Please believe me when I say that I mean no disrespect to the public school systems. I am a proud graduate of the Norwood Public Schools; my husband, the Springfield Public Schools, where his father was an elementary school teacher for 41 years. I believe that most of the teachers and administrators – and students – in the public schools are doing the very best that they can with the resources that they have. But the resources are not what they were when we were children. Materials are old and scarce; facilities are outdated; classrooms are overcrowded; and teachers are stretched far, far too thin. Setting aside the reasons for this crisis in public education (that’s a whole separate article, or 12!), the effects are that too many of our children are not getting the tools that they need to grow into the responsible, successful adults that they all have the potential to be. The hallmarks of Montessori education are respect, personal responsibility, and hands-on learning – to give each child his or her own skills and confidence in what s/he can accomplish and achieve, in a supportive community carefully structured to encourage academic, social, and emotional growth.
Two more important qualifiers. First, I am not in any way, shape or form a “Tiger” or “Helicopter” mom. Someday, my child will be on a psychiatrist’s couch explaining, justifiably, that she could have been a musical prodigy, but since I never got around to signing her up for music lessons, we’ll never know. She’ll probably also mention that she finally got some religious education only after telling my mom, who was trying to explain to her why her Catholic and Protestant cousins were making their first communions and confirmations, “hmm, maybe I should be something, too,” i.e., Catholic, Jewish, Protestant … anything! But at least, when it comes to her education, I’ve managed to get that right.

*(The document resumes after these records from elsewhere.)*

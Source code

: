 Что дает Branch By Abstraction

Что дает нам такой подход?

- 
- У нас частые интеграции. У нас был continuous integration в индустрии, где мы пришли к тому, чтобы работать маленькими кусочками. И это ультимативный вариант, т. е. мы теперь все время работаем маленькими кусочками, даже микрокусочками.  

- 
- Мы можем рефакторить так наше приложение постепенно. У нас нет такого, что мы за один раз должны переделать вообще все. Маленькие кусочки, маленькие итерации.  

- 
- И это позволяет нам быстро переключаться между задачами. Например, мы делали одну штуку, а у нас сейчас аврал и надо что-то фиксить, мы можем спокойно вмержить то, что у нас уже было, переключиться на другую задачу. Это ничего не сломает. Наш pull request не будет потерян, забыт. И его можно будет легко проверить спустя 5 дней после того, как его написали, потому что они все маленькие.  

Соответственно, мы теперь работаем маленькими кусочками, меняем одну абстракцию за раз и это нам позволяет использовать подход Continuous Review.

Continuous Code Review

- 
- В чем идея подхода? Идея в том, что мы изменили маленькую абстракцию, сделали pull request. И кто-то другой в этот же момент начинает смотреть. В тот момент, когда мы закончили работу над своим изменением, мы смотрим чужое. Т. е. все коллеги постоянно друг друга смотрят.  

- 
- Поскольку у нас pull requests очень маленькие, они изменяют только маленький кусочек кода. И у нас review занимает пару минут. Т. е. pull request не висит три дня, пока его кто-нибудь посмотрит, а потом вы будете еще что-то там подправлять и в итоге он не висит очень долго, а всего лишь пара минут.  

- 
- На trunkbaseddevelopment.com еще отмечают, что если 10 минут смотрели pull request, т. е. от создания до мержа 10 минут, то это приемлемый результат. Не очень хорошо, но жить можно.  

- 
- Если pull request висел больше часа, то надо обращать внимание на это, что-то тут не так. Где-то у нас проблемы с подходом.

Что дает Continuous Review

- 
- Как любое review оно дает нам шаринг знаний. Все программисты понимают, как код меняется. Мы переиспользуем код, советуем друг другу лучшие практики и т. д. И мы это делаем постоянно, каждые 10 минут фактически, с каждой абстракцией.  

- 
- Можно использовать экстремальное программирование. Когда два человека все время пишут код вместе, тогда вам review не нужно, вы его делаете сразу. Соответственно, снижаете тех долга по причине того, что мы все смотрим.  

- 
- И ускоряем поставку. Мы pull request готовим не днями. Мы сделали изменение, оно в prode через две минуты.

Second, Montessori education is private education – we have to pay a yearly tuition. Believe me when I tell you that I had no intention of paying tuition for my child to attend elementary school. The money that we are paying each month is what would have gone into her college fund (which does not exist). We rent our home, we take modest vacations, we don’t have a lot of fancy toys – but we have enough, and more than most, and this is just more important. What good is a college fund if your child finishes high school with no motivation or ability to take advantage of higher education?

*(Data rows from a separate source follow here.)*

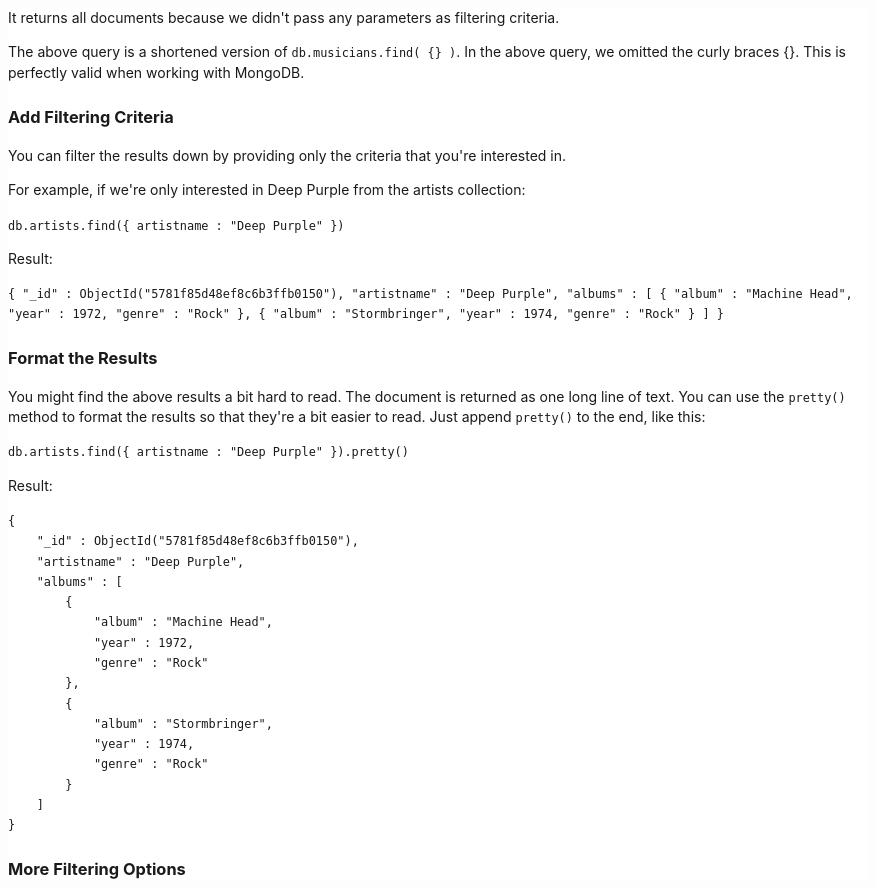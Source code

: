 It returns all documents because we didn't pass any parameters as filtering criteria.

The above query is a shortened version of `db.musicians.find( {} )`. In the above query, we omitted the curly braces {}. This is perfectly valid when working with MongoDB.

### Add Filtering Criteria

You can filter the results down by providing only the criteria that you're interested in.

For example, if we're only interested in Deep Purple from the artists collection:

```
db.artists.find({ artistname : "Deep Purple" })
```
	
Result:

```
{ "_id" : ObjectId("5781f85d48ef8c6b3ffb0150"), "artistname" : "Deep Purple", "albums" : [ { "album" : "Machine Head", "year" : 1972, "genre" : "Rock" }, { "album" : "Stormbringer", "year" : 1974, "genre" : "Rock" } ] }
```

### Format the Results

You might find the above results a bit hard to read. The document is returned as one long line of text. 
You can use the `pretty()` method to format the results so that they're a bit easier to read.
Just append `pretty()` to the end, like this:

```
db.artists.find({ artistname : "Deep Purple" }).pretty()
```
	
Result:

```
{
	"_id" : ObjectId("5781f85d48ef8c6b3ffb0150"),
	"artistname" : "Deep Purple",
	"albums" : [
		{
			"album" : "Machine Head",
			"year" : 1972,
			"genre" : "Rock"
		},
		{
			"album" : "Stormbringer",
			"year" : 1974,
			"genre" : "Rock"
		}
	]
}
```

### More Filtering Options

We made the move away from public education when our daughter was in kindergarten because the program was not meeting her educational needs. Others have come to our school community to escape overcrowding, lack of academic rigor, cuts in “specials” (music, art, computers, phys ed) or, sadly, bullying. All of us have found an environment that benefits not only our kids, but our whole families – from all-school assemblies to volunteering in the classrooms to community service projects for parents and kids together.
Our family moved to Natick so that we could become a part of the Riverbend community; and we all know how much fun moving is. But since the moment we arrived, we have never questioned our choice. And it’s hard to say who was more excited about the start of school this year, us or her. As I watched my fifth-grade daughter, now almost 11, sit down with her Homework Binder – that she set up and she will maintain all year long – and attack her fractions homework last night – Friday night, without being asked or told to do so – I was reminded yet again why I am so grateful to the Riverbend School for giving my child the tools and the motivation for lifelong success.